NEJM AI Automation Bias RCT — Physicians Pulled 14%p by ChatGPT Errors. AI Medical Establishment Shadow
SCIENCE

NEJM AI Automation Bias RCT — Physicians Pulled 14%p by ChatGPT Errors. AI Medical Establishment Shadow

By Maya · · NEJM AI / Mass General Brigham
KO | EN

ChatGPT-assisted diagnosis era. Patients and doctors increasingly rely on LLMs. But NEJM AI 2026.4 RCT — even AI-literacy-trained physicians get pulled 14%p toward wrong LLM answers. Automation bias clinical visualization.

Key Announcement

NEJM AI 2026.4 RCT: AI-literacy-trained physicians n=44, diagnostic reasoning cases, error LLM-exposed vs control, error-exposed diagnostic accuracy 73.3%, control 84.9%, gap -14%p (p<0.01)

JAMA 21 LLM Comparison (2026): ChatGPT-4, Claude 3, Gemini Pro etc 21 types, clinical case evaluation, 80%+ cases inadequate differential diagnosis failure, some accurate some dangerous

Automation Bias

Automation Bias: Over-reliance on automated system answers, self-judgment < system answer, aviation·automotive·medicine same, physicians not exempt

Clinical automation bias: LLM answer perceived as “correct”, self-doubt ↑, other possibilities ↓, error diagnosis possibility ↑

Study Design

Participants: 44 physicians (internal·emergency·general), AI literacy pre-training, LLM limitation awareness

Cases: Clinical scenarios, diagnosis·treatment reasoning, some intentionally erroneous LLM answers

Results: Error LLM exposure → diagnostic accuracy -14%p, control maintained judgment, ↓ self-awareness (physicians unaware of influence)

JAMA 21 LLM

Mass General Brigham 2026: 21 LLMs evaluated, 80%+ clinical cases inadequate differential diagnosis, confident wrong answers (hallucination), “absent clinical reasoning”
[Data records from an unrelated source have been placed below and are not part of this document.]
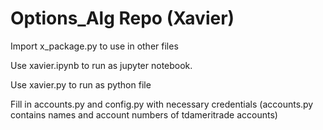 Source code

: # Options_Alg Repo (Xavier)
Import x_package.py to use in other files  

Use xavier.ipynb to run as jupyter notebook. 

Use xavier.py to run as python file

Fill in accounts.py and config.py with necessary credentials (accounts.py contains names and account numbers of tdameritrade accounts)
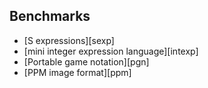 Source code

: ## Benchmarks

* [S expressions][sexp]
* [mini integer expression language][intexp]
* [Portable game notation][pgn]
* [PPM image format][ppm]

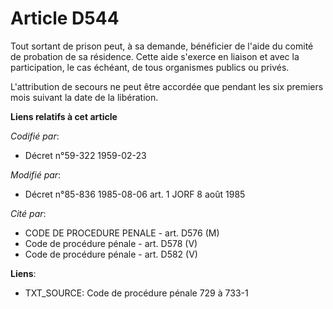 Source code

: # Article D544

Tout sortant de prison peut, à sa demande, bénéficier de l'aide du comité de probation de sa résidence. Cette aide s'exerce
en liaison et avec la participation, le cas échéant, de tous organismes publics ou privés.

L'attribution de secours ne peut être accordée que pendant les six premiers mois suivant la date de la libération.

**Liens relatifs à cet article**

_Codifié par_:

  - Décret n°59-322 1959-02-23

_Modifié par_:

  - Décret n°85-836 1985-08-06 art. 1 JORF 8 août 1985

_Cité par_:

  - CODE DE PROCEDURE PENALE - art. D576 (M)
  - Code de procédure pénale - art. D578 (V)
  - Code de procédure pénale - art. D582 (V)

**Liens**:

  - TXT_SOURCE: Code de procédure pénale 729 à 733-1
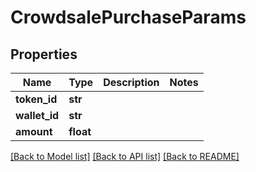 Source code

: # CrowdsalePurchaseParams

## Properties
Name | Type | Description | Notes
------------ | ------------- | ------------- | -------------
**token_id** | **str** |  | 
**wallet_id** | **str** |  | 
**amount** | **float** |  | 

[[Back to Model list]](../README.md#documentation-for-models) [[Back to API list]](../README.md#documentation-for-api-endpoints) [[Back to README]](../README.md)


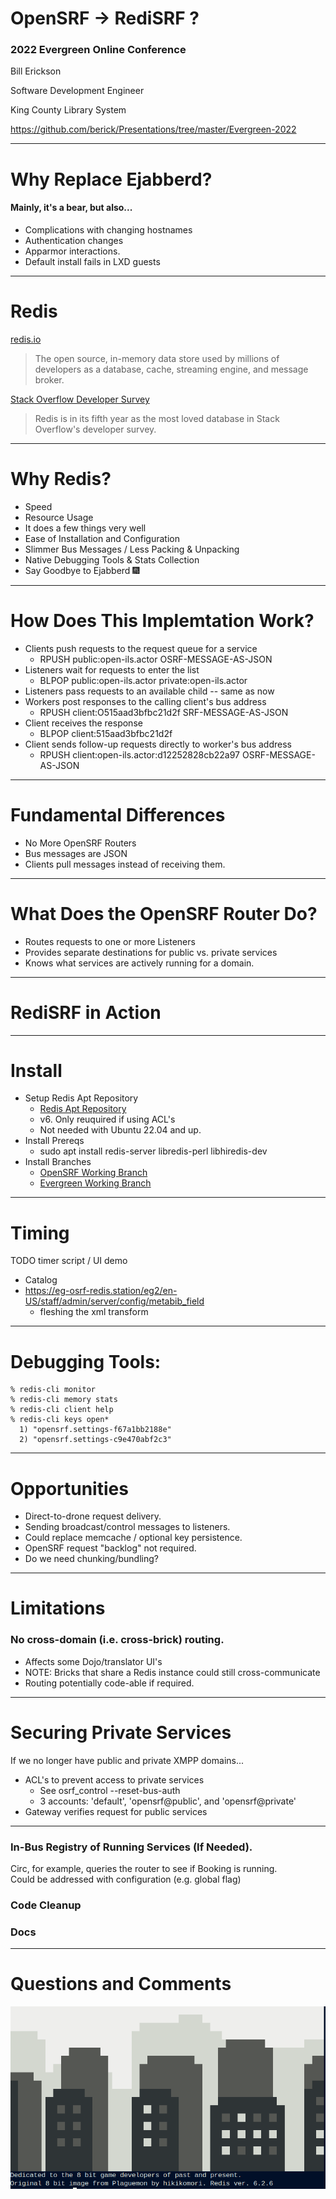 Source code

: # OpenSRF -> RediSRF ?

### 2022 Evergreen Online Conference

Bill Erickson

Software Development Engineer

King County Library System

https://github.com/berick/Presentations/tree/master/Evergreen-2022

---

# Why Replace Ejabberd?

#### Mainly, it's a bear, but also...

* Complications with changing hostnames
* Authentication changes
* Apparmor interactions.
* Default install fails in LXD guests

---

# Redis

[redis.io](https://redis.io/)

> The open source, in-memory data store used by millions of developers as a 
> database, cache, streaming engine, and message broker.

[Stack Overflow Developer Survey](https://insights.stackoverflow.com/survey/2021#section-most-loved-dreaded-and-wanted-databases)

> Redis is in its fifth year as the most loved database in Stack Overflow's 
> developer survey.

---

# Why Redis?

* Speed
* Resource Usage
* It does a few things very well
* Ease of Installation and Configuration
* Slimmer Bus Messages / Less Packing & Unpacking
* Native Debugging Tools & Stats Collection
* Say Goodbye to Ejabberd :fireworks:

---

# How Does This Implemtation Work?

* Clients push requests to the request queue for a service
    * RPUSH public:open-ils.actor OSRF-MESSAGE-AS-JSON
* Listeners wait for requests to enter the list
    * BLPOP public:open-ils.actor private:open-ils.actor
* Listeners pass requests to an available child -- same as now
* Workers post responses to the calling client's bus address
    * RPUSH client:O515aad3bfbc21d2f SRF-MESSAGE-AS-JSON
* Client receives the response
    * BLPOP client:515aad3bfbc21d2f
* Client sends follow-up requests directly to worker's bus address
    * RPUSH client:open-ils.actor:d12252828cb22a97 OSRF-MESSAGE-AS-JSON

---

# Fundamental Differences

* No More OpenSRF Routers
* Bus messages are JSON
* Clients pull messages instead of receiving them.

---

# What Does the OpenSRF Router Do?

* Routes requests to one or more Listeners
* Provides separate destinations for public vs. private services
* Knows what services are actively running for a domain.

---

# RediSRF in Action

---

# Install

* Setup Redis Apt Repository
    * [Redis Apt Repository](https://redis.io/docs/getting-started/installation/install-redis-on-linux/)
    * v6. Only reuquired if using ACL's
    * Not needed with Ubuntu 22.04 and up.
* Install Prereqs
    * sudo apt install redis-server libredis-perl libhiredis-dev   
* Install Branches
    * [OpenSRF Working Branch](https://github.com/berick/OpenSRF/tree/user/berick/lpxxx-opensrf-via-redis-v4)
    * [Evergreen Working Branch](https://github.com/berick/Evergreen/commits/user/berick/lpxxx-osrf-redis)

---

# Timing

TODO timer script / UI demo

* Catalog
* https://eg-osrf-redis.station/eg2/en-US/staff/admin/server/config/metabib_field
    * fleshing the xml transform

---



# Debugging Tools:

    % redis-cli monitor
    % redis-cli memory stats
    % redis-cli client help
    % redis-cli keys open*
      1) "opensrf.settings-f67a1bb2188e"
      2) "opensrf.settings-c9e470abf2c3"

---

# Opportunities

* Direct-to-drone request delivery.
* Sending broadcast/control messages to listeners.
* Could replace memcache / optional key persistence.
* OpenSRF request "backlog" not required.
* Do we need chunking/bundling?

---

# Limitations

### No cross-domain (i.e. cross-brick) routing.

* Affects some Dojo/translator UI's
* NOTE: Bricks that share a Redis instance could still cross-communicate
* Routing potentially code-able if required.

---

# Securing Private Services

If we no longer have public and private XMPP domains...

* ACL's to prevent access to private services
    * See osrf_control --reset-bus-auth
    * 3 accounts: 'default', 'opensrf@public', and 'opensrf@private'
* Gateway verifies request for public services

---

### In-Bus Registry of Running Services (If Needed).

Circ, for example, queries the router to see if Booking is running.  
Could be addressed with configuration (e.g. global flag)

### Code Cleanup

### Docs

---

# Questions and Comments

![Redis LOLWUT](media/redis-lolwut.png)

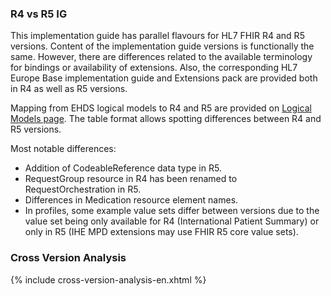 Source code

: ### R4 vs R5 IG

This implementation guide has parallel flavours for HL7 FHIR R4 and R5 versions. Content of the implementation guide versions is functionally the same. However, there are differences related to the available terminology for bindings or availability of extensions. Also, the corresponding HL7 Europe Base implementation guide and Extensions pack are provided both in R4 as well as R5 versions.

Mapping from EHDS logical models to R4 and R5 are provided on [Logical Models page](logicalmodels.html). The table format allows spotting differences between R4 and R5 versions.  

Most notable differences:  
- Addition of CodeableReference data type in R5.  
- RequestGroup resource in R4 has been renamed to RequestOrchestration in R5.  
- Differences in Medication resource element names.
- In profiles, some example value sets differ between versions due to the value set being only available for R4 (International Patient Summary) or only in R5 (IHE MPD extensions may use FHIR R5 core value sets).  

### Cross Version Analysis

{% include cross-version-analysis-en.xhtml %}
LLM Limits: Statistical pattern ≠ clinical reasoning, patient context lacking, physical exam·lab integration limit, training data bias

L72 Digital Verification·Establishment Dimension - 2nd Axis

Digital medicine light and shadow simultaneous visualization. Balanced establishment era. L72 MamaLift = DTx clinical establishment (light), L72 NEJM AI automation bias = AI shadow.

Patient ChatGPT Self-Diagnosis

Current trend (2026): Patient 50%+ medical info search (Google → ChatGPT), family emergency first inquiry, drug side effects·symptoms, pre-visit research

Risks: Automation bias (patients affected too), wrong diagnosis·treatment decision, ↓ doctor trust, emergency delay

AI Literacy - Patient Guide

Safe ChatGPT use: 1st info·education purposes, not diagnosis·treatment tool, doctor consult required, no single dependence (multiple sources cross-check), medical emergency = ER·911

LLM error likelihood: Rare diseases, multi-factor interactions, Korean healthcare system (US training data), latest drugs·research, personal history·drug combination

Physician·Clinic Guide

AI tool utilization: Diagnostic assist (not confirmatory), chart organization·summary, patient education materials, medical literature search, administrative·coding

AI tool avoid areas: Solo diagnosis·treatment decisions, prescription decisions, emergency triage, patient decision replacement

Automation Bias Response - Clinical Guidelines

FDA·AAMI guidelines: AI output verification mandatory, physician final decision, patient consent·education, error reporting system

Korean implications: Korean MFDS AI medical device guideline (2020~), partial clinical adoption (imaging·pathology), automation bias education absent, patient education policy needed

FAQ

Q. ChatGPT medical info safe? A. 1st info·education OK. Not diagnosis·prescription. Doctor consult required. No single dependence.

Q. Doctor ChatGPT use safe? A. Adjunct safe. Solo decision dangerous. NEJM AI shows even doctors -14%p pulled. Self-verification + cross-check required.

Q. AI literacy training helps? A. Some. But trained physicians still automation bias. Systematic verification·peer review·patient education needed.

Q. Will AI medicine advance? A. Definitely. But verification·balance·education together. L72 = AI establishment era balanced visualization.

Q. Patient protection? A. Doctor·pharmacist + emergency to ER. AI = adjunct. Medical decisions = human + AI combo.

Conclusion

NEJM AI automation bias RCT = AI medical establishment shadow visualization. Even doctors -14%p pulled and 80%+ LLMs fail clinical reasoning. L72 = 45 pillars + digital verification·establishment dimension (AI shadow 2nd axis). MamaLift Plus (DTx light) + NEJM AI (bias shadow) = balanced digital medicine era. Patient·doctor both need AI literacy.